By the end of this course, students will learn the following:
1) Evolutionary computation techniques and how to apply them to real-world problems.
2) Reinforcement learning techniques and how to apply them to real-world problems.
evolutionary computation,black-box optimization, multiobjective optimization, reinforcement learning, value-based methods, policy-based methods, deep reinforcement learning
✔ Specialist skills | Intercultural skills | Communication skills | Critical thinking skills | Practical and/or problem-solving skills |
Every class consists of a lecture using the slides and the exercise.

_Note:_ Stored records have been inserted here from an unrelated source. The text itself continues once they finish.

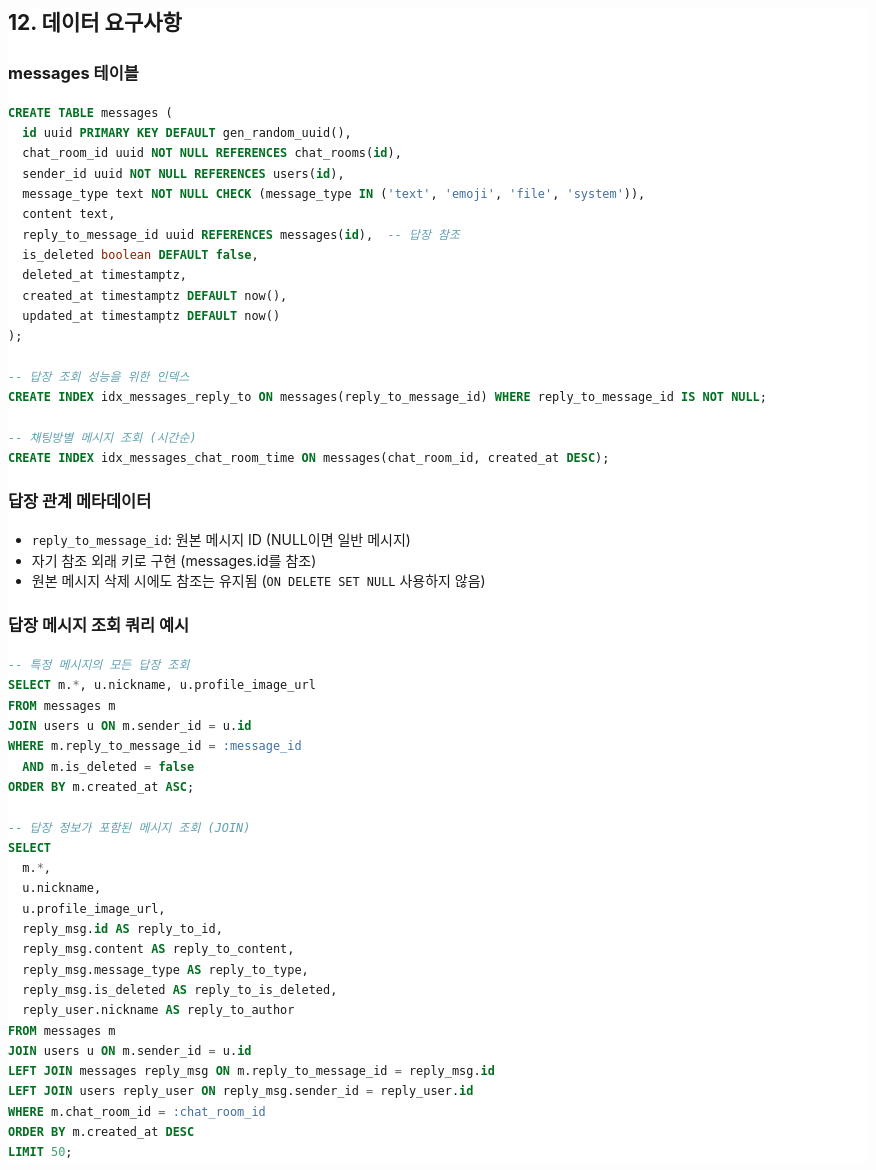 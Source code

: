 ## 12. 데이터 요구사항

### messages 테이블
```sql
CREATE TABLE messages (
  id uuid PRIMARY KEY DEFAULT gen_random_uuid(),
  chat_room_id uuid NOT NULL REFERENCES chat_rooms(id),
  sender_id uuid NOT NULL REFERENCES users(id),
  message_type text NOT NULL CHECK (message_type IN ('text', 'emoji', 'file', 'system')),
  content text,
  reply_to_message_id uuid REFERENCES messages(id),  -- 답장 참조
  is_deleted boolean DEFAULT false,
  deleted_at timestamptz,
  created_at timestamptz DEFAULT now(),
  updated_at timestamptz DEFAULT now()
);

-- 답장 조회 성능을 위한 인덱스
CREATE INDEX idx_messages_reply_to ON messages(reply_to_message_id) WHERE reply_to_message_id IS NOT NULL;

-- 채팅방별 메시지 조회 (시간순)
CREATE INDEX idx_messages_chat_room_time ON messages(chat_room_id, created_at DESC);
```

### 답장 관계 메타데이터
- `reply_to_message_id`: 원본 메시지 ID (NULL이면 일반 메시지)
- 자기 참조 외래 키로 구현 (messages.id를 참조)
- 원본 메시지 삭제 시에도 참조는 유지됨 (`ON DELETE SET NULL` 사용하지 않음)

### 답장 메시지 조회 쿼리 예시
```sql
-- 특정 메시지의 모든 답장 조회
SELECT m.*, u.nickname, u.profile_image_url
FROM messages m
JOIN users u ON m.sender_id = u.id
WHERE m.reply_to_message_id = :message_id
  AND m.is_deleted = false
ORDER BY m.created_at ASC;

-- 답장 정보가 포함된 메시지 조회 (JOIN)
SELECT
  m.*,
  u.nickname,
  u.profile_image_url,
  reply_msg.id AS reply_to_id,
  reply_msg.content AS reply_to_content,
  reply_msg.message_type AS reply_to_type,
  reply_msg.is_deleted AS reply_to_is_deleted,
  reply_user.nickname AS reply_to_author
FROM messages m
JOIN users u ON m.sender_id = u.id
LEFT JOIN messages reply_msg ON m.reply_to_message_id = reply_msg.id
LEFT JOIN users reply_user ON reply_msg.sender_id = reply_user.id
WHERE m.chat_room_id = :chat_room_id
ORDER BY m.created_at DESC
LIMIT 50;
```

Course schedule | Required learning | |
---|---|---|
Class 1 | Introduction to evolutionary computation | Understand the aim of the course and foundation of evolutionary computation. |
Class 2 | Evolutionary computation for function optimization: Genetic algorithms | Understand function optimization and genetic algorithms. |
Class 3 | Evolutionary computation for function optimization : Evolution strategies | Understand evolution strategies. |
Class 4 | Evolutionary computation for combinatorial optimization:Genetic algorithms | Understand genetic algorithms for combinatorial optimization. |
Class 5 | Evolutionary computation for discrete optimization : Estimation of distribution algorithms | Understand estimation of distribution algorithms for black-box discrete function optmization. |
Class 6 | Evolutionary computation for Globally multimodal optimization | Understand global multimodality and evolutionary computation for globally multimodal optmization. |
Class 7 | Evolutionary computation for multiobjective optimization | Understand multiobjective optimization and evolutionary multiobjective optimization. |
Class 8 | Introduction to reinforcement learning | Understand foundation of reinforcement learning. |
Class 9 | Deep neural networks | Understand deep neural networks. |
Class 10 | Deep Q-Network (DQN) | Understand the Deep-Q Network (DQN). |
Class 11 | Improvement of DQN | Understand the improved variants of DQN. |
Class 12 | Policy gradient and actor-critic methods | Understand REINFORCE, Natural Actor-Critic (NAC), and Asynchronous Advantage Actor-Critic (A3C). |
Class 13 | Deep reinforcement learning for continuous action spaces | Understand Deep Deterministic Policy Gradient (DDPG), Twin Delayed Deterministic Policy Gradient (TD3), and Soft Actor-Critic (SAC). |
Class 14 | Trust Region Policy Optimization and Proximal PolicyOptimization | Understand Trust Region Policy Optimization and Proximal PolicyOptimization. |
To enhance effective learning, students are encouraged to spend approximately 100 minutes preparing for class and another 100 minutes reviewing class content afterwards (including assignments) for each class.
They should do so by referring to textbooks and other course material.
No textbook is set. Materials are distributed before each lesson.
Artificial Intelligence - A Modern Approach (Third Edition, Prentice Hall), and so on.
Students’ scores are based on assignment.
It is desiarble that studens have programming experience in Java and Python.